Under a new provision, damages received for wrongful incarceration are now specifically excluded from taxable income. The provision, enacted by the Protecting Americans From Tax Hikes Act (PATH), part of the Consolidated Appropriations Act, 2016, P.L. 114-113, was signed into law Dec. 18, 2015. Prior to its enactment, these awards were taxable, comparable to payments received for nonphysical injuries and punitive damages. New Sec. 139F excludes from income civil damages, restitution, and compensatory and statutory damages relating to wrongful incarceration for any criminal offense under federal or state law.
Under the new law, a wrongfully incarcerated individual is someone convicted of a covered offense who serves all or part of a sentence for the offense and (1) who is later pardoned, granted clemency, or granted amnesty for that covered offense because that individual was innocent of that covered offense, or (2) for whom the judgment of conviction for that covered offense is reversed or vacated and the indictment, information, or other accusatory instrument for that covered offense was dismissed or the individual is found not guilty at a new trial after the judgment of conviction for that covered offense was reversed or vacated.

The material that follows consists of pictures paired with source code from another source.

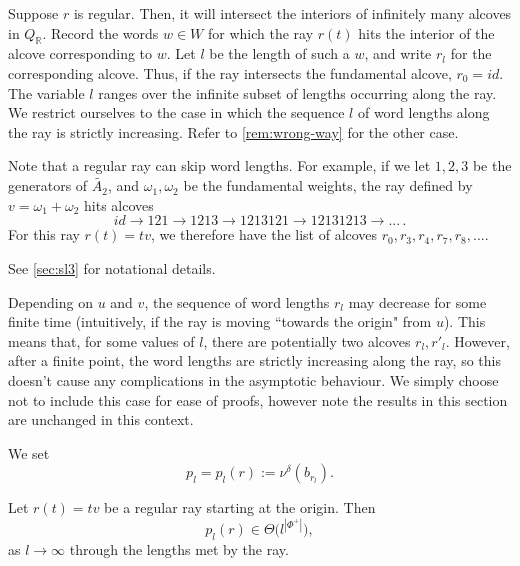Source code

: \documentclass[a4paper,11pt]{amsart}
\renewcommand{\dots}{\text{...}}
\newcommand{\R}{\mathbb{R}}
\newcommand{\ra}{\rightarrow}
\numberwithin{equation}{subsection}
\theoremstyle{definition}
\theoremstyle{remark}
\begin{document}
Suppose $r$ is regular. Then, it will intersect the interiors of infinitely many alcoves in $Q_\R$. Record the words $w \in W$ for which the ray $r(t)$ hits the interior of the alcove corresponding to $w$. Let $l$ be the length of such a $w$, and write $r_l$ for the corresponding alcove. Thus, if the ray intersects the fundamental alcove, \(r_0=id\). The variable \(l\) ranges over the infinite subset of lengths occurring
along the ray. We restrict ourselves to the case in which the sequence $l$ of word lengths along the ray is strictly increasing. Refer to \autoref{rem:wrong-way} for the other case.

\begin{Remark}
Note that a regular ray can skip word lengths. For example, if we let \(1,2,3\) be the
generators of \(\widetilde{A_2}\), and \(\omega_1,\omega_2\) be the fundamental
weights, the ray defined by \(v=\omega_1+\omega_2\) hits alcoves
\[
id \ra 121 \ra 1213 \ra 1213121 \ra 12131213 \ra \dots\,.
\]
For this ray $r(t) = tv$, we therefore have the list of alcoves $r_0, r_3, r_4, r_7, r_8, \dots$.

See \autoref{sec:sl3} for notational details.
\end{Remark}

\begin{Remark}\label{rem:wrong-way}
Depending on $u$ and $v$, the sequence of word lengths $r_l$ may decrease for some finite time (intuitively, if the ray is moving ``towards the origin" from $u$). This means that, for some values of $l$, there are potentially two alcoves $r_l, r'_l$. However, after a finite point, the word lengths are strictly increasing along the ray, so this doesn't cause any complications in the asymptotic behaviour. We simply choose not to include this case for ease of proofs, however note the results in this section are unchanged in this context.
\end{Remark}

We set
\[
p_l=p_l(r):=\nu^\delta(b_{r_l}).
\]

\begin{Theorem}\label{thm:poly-projective-ray}
Let \(r(t)=tv\) be a regular ray starting at the origin. Then
\[
p_l(r)\in \Theta\bigl(l^{|\Phi^+|}\bigr),
\]
as \(l\to\infty\) through the lengths met by the ray.
\end{Theorem}
\end{document}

The law contains a special provision waiving the statute of limitation to allow refund claims for periods before the date of enactment. This provision allows those who previously included wrongful conviction damages in taxable income to file an amended return, regardless of the number of years since the originally filing. However, the special waiver is available only if the taxpayer files a claim for refund or credit by Dec. 17, 2016.

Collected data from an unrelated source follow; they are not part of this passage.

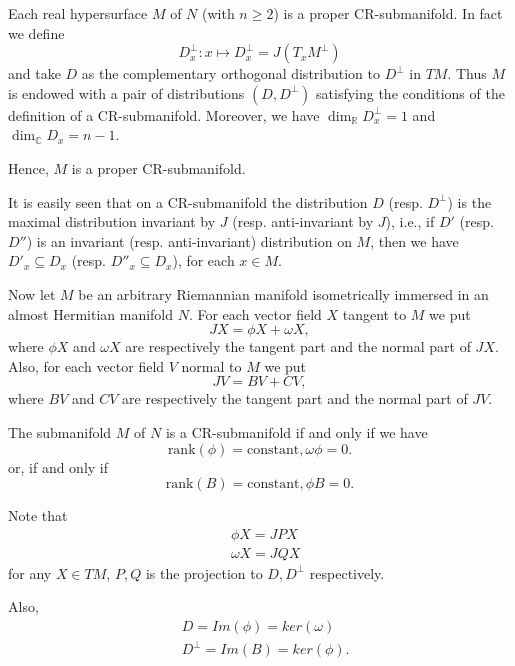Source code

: \begin{example}
    Each real hypersurface $M$ of $N$ (with $n \geq 2$) is a proper CR-submanifold. In fact we define
\[
D_x^\perp : x \mapsto D_x^\perp = J(T_xM^\perp)
\]
and take $D$ as the complementary orthogonal distribution to $D^\perp$ in $TM$. Thus $M$ is endowed with a pair of distributions $(D, D^\perp)$ satisfying the conditions of the definition of a CR-submanifold. Moreover, we have $\dim _{\mathbb{R}} D_x^\perp = 1$ and $\dim_{\mathbb{C}} D_x = n - 1$.

Hence, $M$ is a proper CR-submanifold.
\end{example}


\begin{remark}
    It is easily seen that on a CR-submanifold the 
distribution \( D \) (resp. \( D^{\perp} \)) is the maximal distribution 
invariant by \( J \) (resp. anti-invariant by \( J \)), i.e., if \( D' \) 
(resp. \( D'' \)) is an invariant (resp. anti-invariant) distribution on \( M \), 
then we have \( D'_{x} \subseteq D_{x} \) (resp. \( D''_{x} \subseteq D_{x} \)), for each \( x \in M \).
\end{remark}

\begin{definition}
    Now let \( M \) be an arbitrary Riemannian manifold isometrically immersed in an almost Hermitian manifold \( N \). 
For each vector field \( X \) tangent to \( M \) we put
\begin{equation}
    JX = \phi X + \omega X,
\end{equation}
where \( \phi X \) and \( \omega X \) are respectively the tangent part and the normal part of \( JX \). Also, for each vector field \( V \) normal to \( M \) we put
\begin{equation}
    JV = BV + CV,
\end{equation}
where \( BV \) and \( CV \) are respectively the tangent part and the normal part of \( JV \).
\end{definition}


\begin{theorem}
     The submanifold \( M \) of \( N \) is a CR-submanifold if and only if we have
\[
\text{rank}(\phi) = \text{constant}, \omega\phi = 0.
\]
or, if and only if
\[
\text{rank}(B) = \text{constant}, \phi B = 0.
\]
\end{theorem}
\begin{remark}
Note that 
\begin{equation}
    \begin{aligned}
        &\phi X=JPX\\
        &\omega X=JQX
    \end{aligned}
\end{equation}
    for any $X\in TM$, $P, Q$ is the projection to $D, D^{\perp}$ respectively.

    Also, 
\begin{equation}
    \begin{aligned}
        &D=Im (\phi)=ker (\omega)\\
        &D^{\perp}=Im (B)=ker (\phi).
    \end{aligned}
\end{equation}
\end{remark}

Restitution payments can range from jury awards to statutory payments allowing a specific dollar amount per day or per year spent in prison. Payments often include lost wages and attorneys' fees. Some states provide free tuition at a state college or university for the victims of wrongful incarceration. Other states have no compensation laws for those exonerated, thus requiring further legal action for damages. The National Registry of Exonerations, a project of the University of Michigan Law School, has tracked exonerations since 1989. To date, there are over 1,700 cases.